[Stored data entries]
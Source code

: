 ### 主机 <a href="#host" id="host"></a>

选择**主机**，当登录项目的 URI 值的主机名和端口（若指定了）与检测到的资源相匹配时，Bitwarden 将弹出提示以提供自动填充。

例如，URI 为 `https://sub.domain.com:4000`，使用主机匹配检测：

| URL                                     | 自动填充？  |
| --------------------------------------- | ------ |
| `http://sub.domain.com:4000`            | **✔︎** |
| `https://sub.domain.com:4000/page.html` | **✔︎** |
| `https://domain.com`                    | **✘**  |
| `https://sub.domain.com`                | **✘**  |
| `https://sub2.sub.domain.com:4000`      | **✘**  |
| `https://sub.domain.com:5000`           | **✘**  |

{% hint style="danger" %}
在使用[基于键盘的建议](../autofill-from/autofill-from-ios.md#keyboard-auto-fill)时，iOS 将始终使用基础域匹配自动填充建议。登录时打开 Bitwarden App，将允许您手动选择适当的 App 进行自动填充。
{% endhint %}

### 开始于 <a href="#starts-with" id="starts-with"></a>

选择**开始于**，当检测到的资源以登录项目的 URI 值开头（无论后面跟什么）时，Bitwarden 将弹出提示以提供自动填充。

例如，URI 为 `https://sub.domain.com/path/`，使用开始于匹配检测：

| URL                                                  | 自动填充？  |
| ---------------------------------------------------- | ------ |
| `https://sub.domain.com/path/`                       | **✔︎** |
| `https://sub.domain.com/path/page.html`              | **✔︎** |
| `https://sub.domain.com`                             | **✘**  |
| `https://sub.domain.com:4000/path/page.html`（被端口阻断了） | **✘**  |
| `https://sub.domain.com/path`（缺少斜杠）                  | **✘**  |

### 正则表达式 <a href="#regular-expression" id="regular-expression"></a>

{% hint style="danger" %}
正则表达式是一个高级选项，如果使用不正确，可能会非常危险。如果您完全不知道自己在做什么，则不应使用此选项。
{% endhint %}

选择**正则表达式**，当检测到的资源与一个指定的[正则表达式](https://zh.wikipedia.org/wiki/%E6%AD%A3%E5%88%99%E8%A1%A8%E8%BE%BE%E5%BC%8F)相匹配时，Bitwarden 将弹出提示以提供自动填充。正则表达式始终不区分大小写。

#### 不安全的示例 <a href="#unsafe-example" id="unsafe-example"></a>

▶ **Task description**:
Write out every entry word for word.

▶ **Expected output**:
Source code

: ### 主机 <a href="#host" id="host"></a>

选择**主机**，当登录项目的 URI 值的主机名和端口（若指定了）与检测到的资源相匹配时，Bitwarden 将弹出提示以提供自动填充。

例如，URI 为 `https://sub.domain.com:4000`，使用主机匹配检测：

| URL                                     | 自动填充？  |
| --------------------------------------- | ------ |
| `http://sub.domain.com:4000`            | **✔︎** |
| `https://sub.domain.com:4000/page.html` | **✔︎** |
| `https://domain.com`                    | **✘**  |
| `https://sub.domain.com`                | **✘**  |
| `https://sub2.sub.domain.com:4000`      | **✘**  |
| `https://sub.domain.com:5000`           | **✘**  |

{% hint style="danger" %}
在使用[基于键盘的建议](../autofill-from/autofill-from-ios.md#keyboard-auto-fill)时，iOS 将始终使用基础域匹配自动填充建议。登录时打开 Bitwarden App，将允许您手动选择适当的 App 进行自动填充。
{% endhint %}

### 开始于 <a href="#starts-with" id="starts-with"></a>

选择**开始于**，当检测到的资源以登录项目的 URI 值开头（无论后面跟什么）时，Bitwarden 将弹出提示以提供自动填充。

例如，URI 为 `https://sub.domain.com/path/`，使用开始于匹配检测：

| URL                                                  | 自动填充？  |
| ---------------------------------------------------- | ------ |
| `https://sub.domain.com/path/`                       | **✔︎** |
| `https://sub.domain.com/path/page.html`              | **✔︎** |
| `https://sub.domain.com`                             | **✘**  |
| `https://sub.domain.com:4000/path/page.html`（被端口阻断了） | **✘**  |
| `https://sub.domain.com/path`（缺少斜杠）                  | **✘**  |

### 正则表达式 <a href="#regular-expression" id="regular-expression"></a>

{% hint style="danger" %}
正则表达式是一个高级选项，如果使用不正确，可能会非常危险。如果您完全不知道自己在做什么，则不应使用此选项。
{% endhint %}

选择**正则表达式**，当检测到的资源与一个指定的[正则表达式](https://zh.wikipedia.org/wiki/%E6%AD%A3%E5%88%99%E8%A1%A8%E8%BE%BE%E5%BC%8F)相匹配时，Bitwarden 将弹出提示以提供自动填充。正则表达式始终不区分大小写。

#### 不安全的示例 <a href="#unsafe-example" id="unsafe-example"></a>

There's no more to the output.